Exercise prompt: Retype the data in its entirety, with no word changed.

[Extracted data]

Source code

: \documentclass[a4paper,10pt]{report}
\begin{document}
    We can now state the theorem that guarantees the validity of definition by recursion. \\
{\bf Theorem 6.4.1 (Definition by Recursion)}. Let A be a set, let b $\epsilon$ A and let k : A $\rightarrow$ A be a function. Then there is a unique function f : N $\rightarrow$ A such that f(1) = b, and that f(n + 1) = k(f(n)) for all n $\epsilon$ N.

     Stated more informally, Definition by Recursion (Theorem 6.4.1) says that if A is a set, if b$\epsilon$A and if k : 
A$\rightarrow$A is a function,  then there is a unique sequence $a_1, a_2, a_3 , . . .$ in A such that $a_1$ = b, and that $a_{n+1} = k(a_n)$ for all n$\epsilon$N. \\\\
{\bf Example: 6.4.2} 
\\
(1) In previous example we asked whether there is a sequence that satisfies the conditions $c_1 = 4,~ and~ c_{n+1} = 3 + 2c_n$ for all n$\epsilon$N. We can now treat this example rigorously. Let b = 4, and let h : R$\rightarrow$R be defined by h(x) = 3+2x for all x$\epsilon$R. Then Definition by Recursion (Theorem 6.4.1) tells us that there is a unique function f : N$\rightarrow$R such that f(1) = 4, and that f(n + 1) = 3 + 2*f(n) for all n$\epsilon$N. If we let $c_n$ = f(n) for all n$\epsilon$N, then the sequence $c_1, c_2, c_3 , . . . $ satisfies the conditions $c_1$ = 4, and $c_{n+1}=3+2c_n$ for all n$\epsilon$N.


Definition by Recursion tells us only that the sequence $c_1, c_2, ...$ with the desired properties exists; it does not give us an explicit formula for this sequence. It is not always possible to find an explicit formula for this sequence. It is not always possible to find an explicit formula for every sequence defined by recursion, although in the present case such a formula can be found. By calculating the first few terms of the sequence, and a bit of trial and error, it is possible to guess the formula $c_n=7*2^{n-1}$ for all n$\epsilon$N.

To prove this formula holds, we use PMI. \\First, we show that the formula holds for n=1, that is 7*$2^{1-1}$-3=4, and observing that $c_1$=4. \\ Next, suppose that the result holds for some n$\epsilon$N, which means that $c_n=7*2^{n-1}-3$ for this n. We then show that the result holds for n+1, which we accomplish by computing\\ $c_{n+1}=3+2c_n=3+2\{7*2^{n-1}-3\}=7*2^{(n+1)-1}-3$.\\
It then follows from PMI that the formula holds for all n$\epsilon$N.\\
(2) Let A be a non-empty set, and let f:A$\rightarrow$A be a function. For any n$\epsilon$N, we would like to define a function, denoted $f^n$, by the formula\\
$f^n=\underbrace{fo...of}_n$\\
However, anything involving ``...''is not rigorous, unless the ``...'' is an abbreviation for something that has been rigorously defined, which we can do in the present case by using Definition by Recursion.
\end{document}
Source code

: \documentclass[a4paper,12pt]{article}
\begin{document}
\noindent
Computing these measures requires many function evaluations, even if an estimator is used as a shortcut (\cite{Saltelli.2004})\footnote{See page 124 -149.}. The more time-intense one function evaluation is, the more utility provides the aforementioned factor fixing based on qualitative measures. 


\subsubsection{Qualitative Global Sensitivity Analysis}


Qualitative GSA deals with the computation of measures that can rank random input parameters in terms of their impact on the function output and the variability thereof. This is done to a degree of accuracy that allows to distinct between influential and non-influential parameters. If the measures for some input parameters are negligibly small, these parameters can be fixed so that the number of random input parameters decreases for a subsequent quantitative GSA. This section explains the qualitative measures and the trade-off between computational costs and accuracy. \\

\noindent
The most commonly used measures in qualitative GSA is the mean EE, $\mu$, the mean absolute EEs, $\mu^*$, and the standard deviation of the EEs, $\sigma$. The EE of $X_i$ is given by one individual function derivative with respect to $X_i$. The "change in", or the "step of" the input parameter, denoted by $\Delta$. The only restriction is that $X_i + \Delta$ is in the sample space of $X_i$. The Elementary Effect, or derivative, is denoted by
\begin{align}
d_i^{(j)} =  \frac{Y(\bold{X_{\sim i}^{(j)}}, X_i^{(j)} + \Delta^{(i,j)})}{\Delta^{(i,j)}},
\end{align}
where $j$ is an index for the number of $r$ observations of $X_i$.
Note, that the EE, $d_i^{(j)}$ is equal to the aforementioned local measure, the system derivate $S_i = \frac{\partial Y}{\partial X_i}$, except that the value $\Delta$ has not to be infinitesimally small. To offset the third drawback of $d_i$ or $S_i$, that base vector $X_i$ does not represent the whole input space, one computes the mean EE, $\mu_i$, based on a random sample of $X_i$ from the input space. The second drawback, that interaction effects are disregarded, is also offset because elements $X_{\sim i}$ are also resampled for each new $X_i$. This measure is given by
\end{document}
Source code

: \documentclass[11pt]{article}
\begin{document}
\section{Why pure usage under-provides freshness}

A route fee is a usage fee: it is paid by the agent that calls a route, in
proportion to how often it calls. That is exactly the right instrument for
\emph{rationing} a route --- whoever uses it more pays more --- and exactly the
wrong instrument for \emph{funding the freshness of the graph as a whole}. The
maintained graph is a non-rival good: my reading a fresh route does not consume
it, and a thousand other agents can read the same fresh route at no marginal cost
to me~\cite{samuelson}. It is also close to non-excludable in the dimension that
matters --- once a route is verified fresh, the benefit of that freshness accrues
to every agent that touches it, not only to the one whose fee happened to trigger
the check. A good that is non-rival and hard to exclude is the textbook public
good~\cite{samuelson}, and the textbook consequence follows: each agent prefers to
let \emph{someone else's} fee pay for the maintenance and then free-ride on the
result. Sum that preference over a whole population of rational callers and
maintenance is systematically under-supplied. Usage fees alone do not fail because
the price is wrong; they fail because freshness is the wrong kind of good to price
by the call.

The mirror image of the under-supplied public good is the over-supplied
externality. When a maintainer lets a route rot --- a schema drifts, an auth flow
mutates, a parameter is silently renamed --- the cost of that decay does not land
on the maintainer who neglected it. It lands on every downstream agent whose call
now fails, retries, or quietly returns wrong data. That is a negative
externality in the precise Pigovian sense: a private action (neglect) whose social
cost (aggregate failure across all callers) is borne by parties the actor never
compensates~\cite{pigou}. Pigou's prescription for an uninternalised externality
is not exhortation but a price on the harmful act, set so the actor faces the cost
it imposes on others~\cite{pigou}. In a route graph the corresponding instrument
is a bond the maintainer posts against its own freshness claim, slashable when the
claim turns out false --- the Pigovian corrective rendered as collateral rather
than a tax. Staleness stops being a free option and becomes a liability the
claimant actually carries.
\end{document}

[/Extracted data]

Solved problem:
Source code

: \documentclass[a4paper,10pt]{report}
\begin{document}
    We can now state the theorem that guarantees the validity of definition by recursion. \\
{\bf Theorem 6.4.1 (Definition by Recursion)}. Let A be a set, let b $\epsilon$ A and let k : A $\rightarrow$ A be a function. Then there is a unique function f : N $\rightarrow$ A such that f(1) = b, and that f(n + 1) = k(f(n)) for all n $\epsilon$ N.

     Stated more informally, Definition by Recursion (Theorem 6.4.1) says that if A is a set, if b$\epsilon$A and if k : 
A$\rightarrow$A is a function,  then there is a unique sequence $a_1, a_2, a_3 , . . .$ in A such that $a_1$ = b, and that $a_{n+1} = k(a_n)$ for all n$\epsilon$N. \\\\
{\bf Example: 6.4.2} 
\\
(1) In previous example we asked whether there is a sequence that satisfies the conditions $c_1 = 4,~ and~ c_{n+1} = 3 + 2c_n$ for all n$\epsilon$N. We can now treat this example rigorously. Let b = 4, and let h : R$\rightarrow$R be defined by h(x) = 3+2x for all x$\epsilon$R. Then Definition by Recursion (Theorem 6.4.1) tells us that there is a unique function f : N$\rightarrow$R such that f(1) = 4, and that f(n + 1) = 3 + 2*f(n) for all n$\epsilon$N. If we let $c_n$ = f(n) for all n$\epsilon$N, then the sequence $c_1, c_2, c_3 , . . . $ satisfies the conditions $c_1$ = 4, and $c_{n+1}=3+2c_n$ for all n$\epsilon$N.


Definition by Recursion tells us only that the sequence $c_1, c_2, ...$ with the desired properties exists; it does not give us an explicit formula for this sequence. It is not always possible to find an explicit formula for this sequence. It is not always possible to find an explicit formula for every sequence defined by recursion, although in the present case such a formula can be found. By calculating the first few terms of the sequence, and a bit of trial and error, it is possible to guess the formula $c_n=7*2^{n-1}$ for all n$\epsilon$N.

To prove this formula holds, we use PMI. \\First, we show that the formula holds for n=1, that is 7*$2^{1-1}$-3=4, and observing that $c_1$=4. \\ Next, suppose that the result holds for some n$\epsilon$N, which means that $c_n=7*2^{n-1}-3$ for this n. We then show that the result holds for n+1, which we accomplish by computing\\ $c_{n+1}=3+2c_n=3+2\{7*2^{n-1}-3\}=7*2^{(n+1)-1}-3$.\\
It then follows from PMI that the formula holds for all n$\epsilon$N.\\
(2) Let A be a non-empty set, and let f:A$\rightarrow$A be a function. For any n$\epsilon$N, we would like to define a function, denoted $f^n$, by the formula\\
$f^n=\underbrace{fo...of}_n$\\
However, anything involving ``...''is not rigorous, unless the ``...'' is an abbreviation for something that has been rigorously defined, which we can do in the present case by using Definition by Recursion.
\end{document}
Source code

: \documentclass[a4paper,12pt]{article}
\begin{document}
\noindent
Computing these measures requires many function evaluations, even if an estimator is used as a shortcut (\cite{Saltelli.2004})\footnote{See page 124 -149.}. The more time-intense one function evaluation is, the more utility provides the aforementioned factor fixing based on qualitative measures. 


\subsubsection{Qualitative Global Sensitivity Analysis}


Qualitative GSA deals with the computation of measures that can rank random input parameters in terms of their impact on the function output and the variability thereof. This is done to a degree of accuracy that allows to distinct between influential and non-influential parameters. If the measures for some input parameters are negligibly small, these parameters can be fixed so that the number of random input parameters decreases for a subsequent quantitative GSA. This section explains the qualitative measures and the trade-off between computational costs and accuracy. \\

\noindent
The most commonly used measures in qualitative GSA is the mean EE, $\mu$, the mean absolute EEs, $\mu^*$, and the standard deviation of the EEs, $\sigma$. The EE of $X_i$ is given by one individual function derivative with respect to $X_i$. The "change in", or the "step of" the input parameter, denoted by $\Delta$. The only restriction is that $X_i + \Delta$ is in the sample space of $X_i$. The Elementary Effect, or derivative, is denoted by
\begin{align}
d_i^{(j)} =  \frac{Y(\bold{X_{\sim i}^{(j)}}, X_i^{(j)} + \Delta^{(i,j)})}{\Delta^{(i,j)}},
\end{align}
where $j$ is an index for the number of $r$ observations of $X_i$.
Note, that the EE, $d_i^{(j)}$ is equal to the aforementioned local measure, the system derivate $S_i = \frac{\partial Y}{\partial X_i}$, except that the value $\Delta$ has not to be infinitesimally small. To offset the third drawback of $d_i$ or $S_i$, that base vector $X_i$ does not represent the whole input space, one computes the mean EE, $\mu_i$, based on a random sample of $X_i$ from the input space. The second drawback, that interaction effects are disregarded, is also offset because elements $X_{\sim i}$ are also resampled for each new $X_i$. This measure is given by
\end{document}
Source code

: \documentclass[11pt]{article}
\begin{document}
\section{Why pure usage under-provides freshness}

A route fee is a usage fee: it is paid by the agent that calls a route, in
proportion to how often it calls. That is exactly the right instrument for
\emph{rationing} a route --- whoever uses it more pays more --- and exactly the
wrong instrument for \emph{funding the freshness of the graph as a whole}. The
maintained graph is a non-rival good: my reading a fresh route does not consume
it, and a thousand other agents can read the same fresh route at no marginal cost
to me~\cite{samuelson}. It is also close to non-excludable in the dimension that
matters --- once a route is verified fresh, the benefit of that freshness accrues
to every agent that touches it, not only to the one whose fee happened to trigger
the check. A good that is non-rival and hard to exclude is the textbook public
good~\cite{samuelson}, and the textbook consequence follows: each agent prefers to
let \emph{someone else's} fee pay for the maintenance and then free-ride on the
result. Sum that preference over a whole population of rational callers and
maintenance is systematically under-supplied. Usage fees alone do not fail because
the price is wrong; they fail because freshness is the wrong kind of good to price
by the call.

The mirror image of the under-supplied public good is the over-supplied
externality. When a maintainer lets a route rot --- a schema drifts, an auth flow
mutates, a parameter is silently renamed --- the cost of that decay does not land
on the maintainer who neglected it. It lands on every downstream agent whose call
now fails, retries, or quietly returns wrong data. That is a negative
externality in the precise Pigovian sense: a private action (neglect) whose social
cost (aggregate failure across all callers) is borne by parties the actor never
compensates~\cite{pigou}. Pigou's prescription for an uninternalised externality
is not exhortation but a price on the harmful act, set so the actor faces the cost
it imposes on others~\cite{pigou}. In a route graph the corresponding instrument
is a bond the maintainer posts against its own freshness claim, slashable when the
claim turns out false --- the Pigovian corrective rendered as collateral rather
than a tax. Staleness stops being a free option and becomes a liability the
claimant actually carries.
\end{document}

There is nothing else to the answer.